RECORDS FOR THIS EXERCISE.
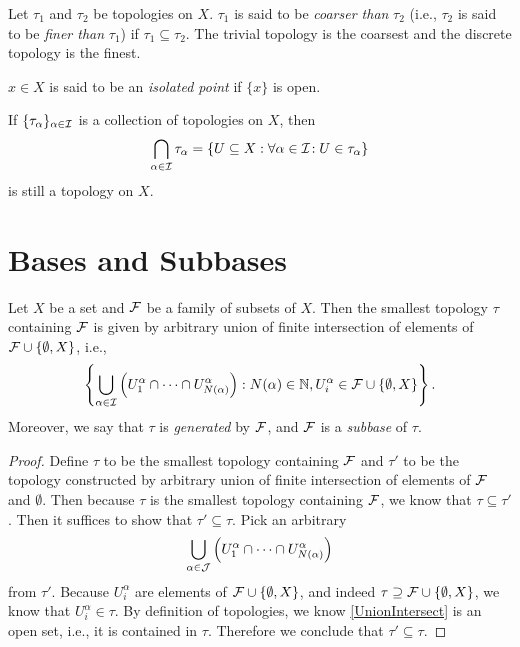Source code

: \documentclass{techreport}
\begin{document}
\begin{definition}\label{De:TopComparison}
	Let $\tau_1$ and $\tau_2$ be topologies on $X$.
	$\tau_1$ is said to be \emph{coarser than} $\tau_2$ (i.e., $\tau_2$ is said to be \emph{finer than} $\tau_1$) if $\tau_1 \subseteq \tau_2$.
	The trivial topology is the coarsest and the discrete topology is the finest.
\end{definition}

\begin{definition}\label{De:IsolatedPoint}
	$x \in X$ is said to be an \emph{isolated point} if $\{x\}$ is open.
\end{definition}

\begin{remark}\label{Rem:IntersectTopStillTop}
	If $\{ \tau_\alpha \}_{\alpha \in \mathcal{I}}$ is a collection of topologies on $X$, then
	\begin{equation*}
		\bigcap_{\alpha \in \mathcal{I}} \tau_\alpha = \left\{ { U \subseteq X : \forall {\alpha \in \mathcal{I}}\!: U \in \tau_\alpha } \right\}
	\end{equation*}
	is still a topology on $X$.
\end{remark}

\section{Bases and Subbases}

\begin{proposition}\label{Prop:Subbase}
	Let $X$ be a set and $\mathcal{F}$ be a family of subsets of $X$.
	Then the smallest topology $\tau$ containing $\mathcal{F}$ is given by arbitrary union of finite intersection of elements of $\mathcal{F} \cup \{\emptyset,X\}$, i.e.,
	\begin{equation*}
		\left\{ { \bigcup_{\alpha \in \mathcal{I}} \left({U_1^\alpha \cap \cdots \cap U_{N(\alpha)}^\alpha}\right) : N(\alpha) \in \mathbb{N}, U_i^\alpha \in \mathcal{F} \cup \{ \emptyset, X \} } \right\}.
	\end{equation*}
	Moreover, we say that $\tau$ is \emph{generated} by $\mathcal{F}$, and $\mathcal{F}$ is a \emph{subbase} of $\tau$.
\end{proposition}
\begin{proof}
	Define $\tau$ to be the smallest topology containing $\mathcal{F}$ and $\tau'$ to be the topology constructed by arbitrary union of finite intersection of elements of $\mathcal{F}$ and $\emptyset$.
	Then because $\tau$ is the smallest topology containing $\mathcal{F}$, we know that $\tau \subseteq \tau'$.
	Then it suffices to show that $\tau' \subseteq \tau$.
	Pick an arbitrary
	\begin{equation}\label{Eq:UnionIntersect}
	\bigcup_{\alpha \in \mathcal{J}} \left({ U_1^\alpha \cap \cdots \cap U_{N(\alpha)}^\alpha }\right)
	\end{equation}
	from $\tau'$.
	Because $U_i^\alpha$ are elements of $\mathcal{F} \cup \{ \emptyset,X\}$, and indeed $\tau \supseteq \mathcal{F} \cup \{ \emptyset,X\}$, we know that $U_i^\alpha \in \tau$.
	By definition of topologies, we know \eqref{UnionIntersect} is an open set, i.e., it is contained in $\tau$.
	Therefore we conclude that $\tau' \subseteq \tau$.
\end{proof}
\end{document}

TASK INSTRUCTIONS.
Copy all the lines of data exactly as they appear, dropping any images.

RESPONSE BELOW.
Source code

: \documentclass{techreport}
\begin{document}
\begin{definition}\label{De:TopComparison}
	Let $\tau_1$ and $\tau_2$ be topologies on $X$.
	$\tau_1$ is said to be \emph{coarser than} $\tau_2$ (i.e., $\tau_2$ is said to be \emph{finer than} $\tau_1$) if $\tau_1 \subseteq \tau_2$.
	The trivial topology is the coarsest and the discrete topology is the finest.
\end{definition}

\begin{definition}\label{De:IsolatedPoint}
	$x \in X$ is said to be an \emph{isolated point} if $\{x\}$ is open.
\end{definition}

\begin{remark}\label{Rem:IntersectTopStillTop}
	If $\{ \tau_\alpha \}_{\alpha \in \mathcal{I}}$ is a collection of topologies on $X$, then
	\begin{equation*}
		\bigcap_{\alpha \in \mathcal{I}} \tau_\alpha = \left\{ { U \subseteq X : \forall {\alpha \in \mathcal{I}}\!: U \in \tau_\alpha } \right\}
	\end{equation*}
	is still a topology on $X$.
\end{remark}

\section{Bases and Subbases}

\begin{proposition}\label{Prop:Subbase}
	Let $X$ be a set and $\mathcal{F}$ be a family of subsets of $X$.
	Then the smallest topology $\tau$ containing $\mathcal{F}$ is given by arbitrary union of finite intersection of elements of $\mathcal{F} \cup \{\emptyset,X\}$, i.e.,
	\begin{equation*}
		\left\{ { \bigcup_{\alpha \in \mathcal{I}} \left({U_1^\alpha \cap \cdots \cap U_{N(\alpha)}^\alpha}\right) : N(\alpha) \in \mathbb{N}, U_i^\alpha \in \mathcal{F} \cup \{ \emptyset, X \} } \right\}.
	\end{equation*}
	Moreover, we say that $\tau$ is \emph{generated} by $\mathcal{F}$, and $\mathcal{F}$ is a \emph{subbase} of $\tau$.
\end{proposition}
\begin{proof}
	Define $\tau$ to be the smallest topology containing $\mathcal{F}$ and $\tau'$ to be the topology constructed by arbitrary union of finite intersection of elements of $\mathcal{F}$ and $\emptyset$.
	Then because $\tau$ is the smallest topology containing $\mathcal{F}$, we know that $\tau \subseteq \tau'$.
	Then it suffices to show that $\tau' \subseteq \tau$.
	Pick an arbitrary
	\begin{equation}\label{Eq:UnionIntersect}
	\bigcup_{\alpha \in \mathcal{J}} \left({ U_1^\alpha \cap \cdots \cap U_{N(\alpha)}^\alpha }\right)
	\end{equation}
	from $\tau'$.
	Because $U_i^\alpha$ are elements of $\mathcal{F} \cup \{ \emptyset,X\}$, and indeed $\tau \supseteq \mathcal{F} \cup \{ \emptyset,X\}$, we know that $U_i^\alpha \in \tau$.
	By definition of topologies, we know \eqref{UnionIntersect} is an open set, i.e., it is contained in $\tau$.
	Therefore we conclude that $\tau' \subseteq \tau$.
\end{proof}
\end{document}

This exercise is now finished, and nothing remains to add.